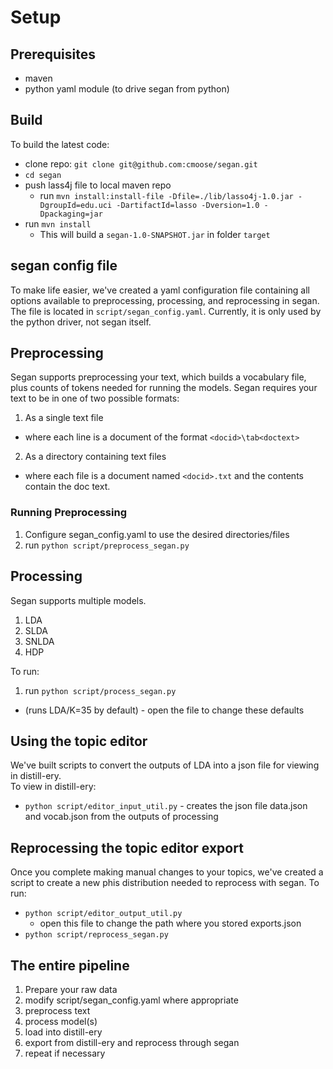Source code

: # Setup
## Prerequisites
- maven
- python yaml module (to drive segan from python)

## Build
To build the latest code:

- clone repo: `git clone git@github.com:cmoose/segan.git`
- `cd segan`
- push lass4j file to local maven repo
  - run `mvn install:install-file -Dfile=./lib/lasso4j-1.0.jar -DgroupId=edu.uci -DartifactId=lasso -Dversion=1.0 -Dpackaging=jar`
- run `mvn install`
  - This will build a `segan-1.0-SNAPSHOT.jar` in folder `target`

## segan config file
To make life easier, we've created a yaml configuration file containing all options available to preprocessing, processing, and reprocessing in segan. The file is located in `script/segan_config.yaml`. Currently, it is only used by the python driver, not segan itself.

## Preprocessing
Segan supports preprocessing your text, which builds a vocabulary file, plus counts of tokens needed for running the models. Segan requires your text to be in one of two possible formats:  

1. As a single text file
  - where each line is a document of the format `<docid>\tab<doctext>`
2. As a directory containing text files
  - where each file is a document named `<docid>.txt` and the contents contain the doc text.

### Running Preprocessing
1. Configure segan_config.yaml to use the desired directories/files
2. run `python script/preprocess_segan.py`

## Processing  
Segan supports multiple models.

1. LDA
2. SLDA
3. SNLDA
4. HDP

To run:  
1. run `python script/process_segan.py`
  * (runs LDA/K=35 by default) - open the file to change these defaults

## Using the topic editor
We've built scripts to convert the outputs of LDA into a json file for viewing in distill-ery.  
To view in distill-ery:  
* `python script/editor_input_util.py` - creates the json file data.json and vocab.json from the outputs of processing

## Reprocessing the topic editor export
Once you complete making manual changes to your topics, we've created a script to create a new phis distribution needed to reprocess with segan. 
To run:  
* `python script/editor_output_util.py`
  * open this file to change the path where you stored exports.json
* `python script/reprocess_segan.py`

## The entire pipeline  
1. Prepare your raw data
2. modify script/segan_config.yaml where appropriate
3. preprocess text
4. process model(s)
5. load into distill-ery
6. export from distill-ery and reprocess through segan
7. repeat if necessary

○ ○ ○

**Goal of the exercise**
For the listing above, state how many lines contain the string "into". Give the number and nothing else.

**Expected answer**
2